Quien parte de viaje, como el que inicia El Camino, anda con los brazos abiertos para acoger y aprender, para entender lo nuevo y diferente, al tiempo que entierra los viejos tópicos y lo que imaginaba conocer. El turista de nuestros días cambia de paisaje y poco más. Busca sus mismas comidas, diversiones, comodidades y se acompaña de las mismas gentes y cultura que imagina que ha dejado atrás. Visita postales y escenarios que le han preparado para que pueda certificar lo eficientes que son quienes se lo han predispuesto todo. Viajar, en este tiempo de un turismo tan masificado, quizás más que abrir la mente, la encoge; más que abrir horizontes, los cierra; más que traer conocimiento, aumenta el orgullo y la ignorancia. Esos viajes turísticos están pensados para distraer la mente de la aburrida rutina diaria; para “recargar las pilas” de quien entrega todas sus energías a un trabajo que no le satisface.
Por este motivo estos viajes no nos hacen ciudadanos del mundo.
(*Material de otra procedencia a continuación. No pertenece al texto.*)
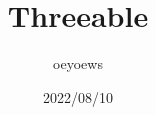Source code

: \documentclass{article}
\title{Threeable}
\author{oeyoews}
\date{2022/08/10}
\begin{document}
\maketitle


\section{}%
\label{}
\end{document}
Simplemente nos permiten contemplar por un agujerito escenas codificadas de otros lugares. Se puede “viajar” al pueblo de al lado… y se puede “hacer turismo” en la Patagonia.
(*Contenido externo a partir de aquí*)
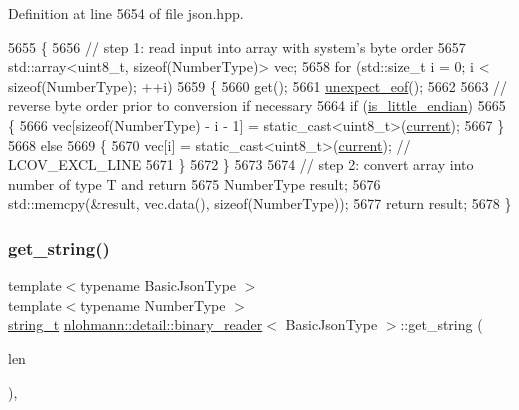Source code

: Definition at line 5654 of file json.\+hpp.


\begin{DoxyCode}
5655     \{
5656         \textcolor{comment}{// step 1: read input into array with system's byte order}
5657         std::array<uint8\_t, sizeof(NumberType)> vec;
5658         \textcolor{keywordflow}{for} (std::size\_t i = 0; i < \textcolor{keyword}{sizeof}(NumberType); ++i)
5659         \{
5660             \textcolor{keyword}{get}();
5661             \hyperlink{classnlohmann_1_1detail_1_1binary__reader_a1dfc55484af3a896c376b41cd99f3e15}{unexpect\_eof}();
5662 
5663             \textcolor{comment}{// reverse byte order prior to conversion if necessary}
5664             \textcolor{keywordflow}{if} (\hyperlink{classnlohmann_1_1detail_1_1binary__reader_a54c18bdb48cccf35a8f941640e0fcea4}{is\_little\_endian})
5665             \{
5666                 vec[\textcolor{keyword}{sizeof}(NumberType) - i - 1] = static\_cast<uint8\_t>(\hyperlink{classnlohmann_1_1detail_1_1binary__reader_a7e994e201b215cd6d6ae28a1853f43e0}{current});
5667             \}
5668             \textcolor{keywordflow}{else}
5669             \{
5670                 vec[i] = \textcolor{keyword}{static\_cast<}uint8\_t\textcolor{keyword}{>}(\hyperlink{classnlohmann_1_1detail_1_1binary__reader_a7e994e201b215cd6d6ae28a1853f43e0}{current}); \textcolor{comment}{// LCOV\_EXCL\_LINE}
5671             \}
5672         \}
5673 
5674         \textcolor{comment}{// step 2: convert array into number of type T and return}
5675         NumberType result;
5676         std::memcpy(&result, vec.data(), \textcolor{keyword}{sizeof}(NumberType));
5677         \textcolor{keywordflow}{return} result;
5678     \}
\end{DoxyCode}
\mbox{\label{classnlohmann_1_1detail_1_1binary__reader_a195b573a807da6d5841a898c6f74e03c}} 
\subsubsection{\texorpdfstring{get\+\_\+string()}{get\_string()}}
{\footnotesize\ttfamily template$<$typename Basic\+Json\+Type $>$ \\
template$<$typename Number\+Type $>$ \\
\hyperlink{classnlohmann_1_1detail_1_1binary__reader_a889a8702ca8aa45e99136bc31ea898e9}{string\+\_\+t} \hyperlink{classnlohmann_1_1detail_1_1binary__reader}{nlohmann\+::detail\+::binary\+\_\+reader}$<$ Basic\+Json\+Type $>$\+::get\+\_\+string (\begin{DoxyParamCaption}\item[{const Number\+Type}]{len }\end{DoxyParamCaption})\hspace{0.3cm}{\ttfamily [inline]}, {\ttfamily [private]}}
“Viajar es buscar”, nos dice Jung, y Rodrigo Castro sentencia “es viajero quien es capaz de transformar las anécdotas de su aventura en un objeto filosófico de interés”. Con estos razonamientos en la mano podemos ver “el Camino de Santiago” como uno de los paradigmas de los viajes en nuestro tiempo. Es la modernización del Viaje a Ítaca. Viajar es una forma de mirar y de descubrir el mundo. Es la auténtica metáfora de la vida y del paso del tiempo.
Me llamó la atención un cartel que encontré en un albergue de Puente de la Reina donde diferenciaba entre el “turigrino” y el peregrino. Quería marcar la diferencia entre la turistificación actual del Camino y el sentido primigenio del recorrido de la ruta. Precisamente da a entender que el “turigrino” consume esta ruta como un producto más de los que el mercado le ofrece para desengancharse unos días de un trabajo carente de sentido.
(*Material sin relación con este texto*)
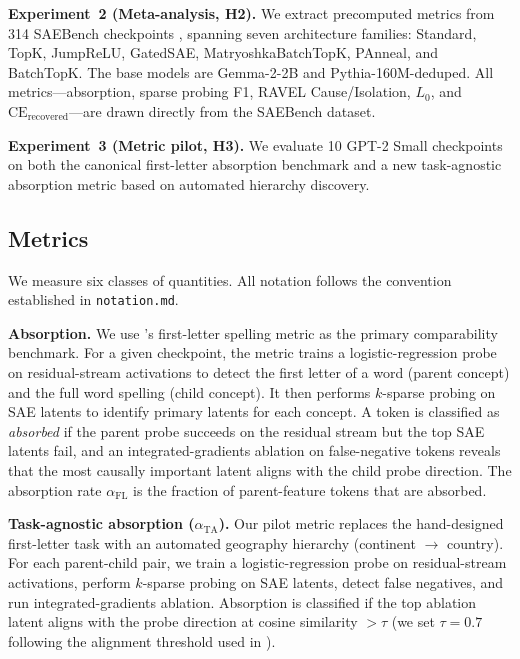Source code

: \documentclass{article}
\begin{document}
\textbf{Experiment~2 (Meta-analysis, H2).} We extract precomputed metrics from 314 SAEBench checkpoints \citep{adamkarvonen2025}, spanning seven architecture families: Standard, TopK, JumpReLU, GatedSAE, MatryoshkaBatchTopK, PAnneal, and BatchTopK. The base models are Gemma-2-2B and Pythia-160M-deduped. All metrics---absorption, sparse probing F1, RAVEL Cause/Isolation, $L_0$, and $\text{CE}_{\text{recovered}}$---are drawn directly from the SAEBench dataset.

\textbf{Experiment~3 (Metric pilot, H3).} We evaluate 10 GPT-2 Small checkpoints on both the canonical first-letter absorption benchmark and a new task-agnostic absorption metric based on automated hierarchy discovery.

\subsection{Metrics}
\label{sec:metrics}

We measure six classes of quantities. All notation follows the convention established in \texttt{notation.md}.

\textbf{Absorption.} We use \citeauthor{chanin2024absorption}'s first-letter spelling metric as the primary comparability benchmark. For a given checkpoint, the metric trains a logistic-regression probe on residual-stream activations to detect the first letter of a word (parent concept) and the full word spelling (child concept). It then performs $k$-sparse probing on SAE latents to identify primary latents for each concept. A token is classified as \emph{absorbed} if the parent probe succeeds on the residual stream but the top SAE latents fail, and an integrated-gradients ablation on false-negative tokens reveals that the most causally important latent aligns with the child probe direction. The absorption rate $\alpha_{\text{FL}}$ is the fraction of parent-feature tokens that are absorbed.

\textbf{Task-agnostic absorption ($\alpha_{\text{TA}}$).} Our pilot metric replaces the hand-designed first-letter task with an automated geography hierarchy (continent $\to$ country). For each parent-child pair, we train a logistic-regression probe on residual-stream activations, perform $k$-sparse probing on SAE latents, detect false negatives, and run integrated-gradients ablation. Absorption is classified if the top ablation latent aligns with the probe direction at cosine similarity $> \tau$ (we set $\tau = 0.7$ following the alignment threshold used in \citealp{chanin2024absorption}).
\end{document}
Entre los diferentes finales de etapa hay furgonetas que transportan las mochilas y equipajes de un lugar a otro, para que los turigrinos no tengan que cargar más que con el agua y el móvil. En cada lugar encontramos albergues, pero cada vez hay más hoteles muy confortables e incluso lujosos, para complementar el “yo me lo merezco”. Es una ruta abierta y cada uno puede completarla como mejor le parezca, sin duda, pero quien no se distancia de la vida que ha dejado atrás, no espere que el Camino le aporte nada más allá de un ejercicio físico, unos paisajes y unas iglesias románicas, que probablemente le aburrirán.
Poco a poco vamos convirtiendo todos los antiguos lugares de viajes en verdaderos parques temáticos. Está sucediendo con ciudades que mueren de éxito turístico, como Barcelona, Praga, Venecia…Pero también le ocurre a pequeños pueblos donde el turismo ha hecho desaparecer todo su encanto y, por su puesto, todas sus raíces rurales. Hoy son escaparates que se visitan para contemplar lo que previamente ya hemos visto. Por supuesto también ocurre en la naturaleza y cada vez son más los lugares y los rincones “que no te puedes perder”, que se han saturado y corren un serio peligro de degradación.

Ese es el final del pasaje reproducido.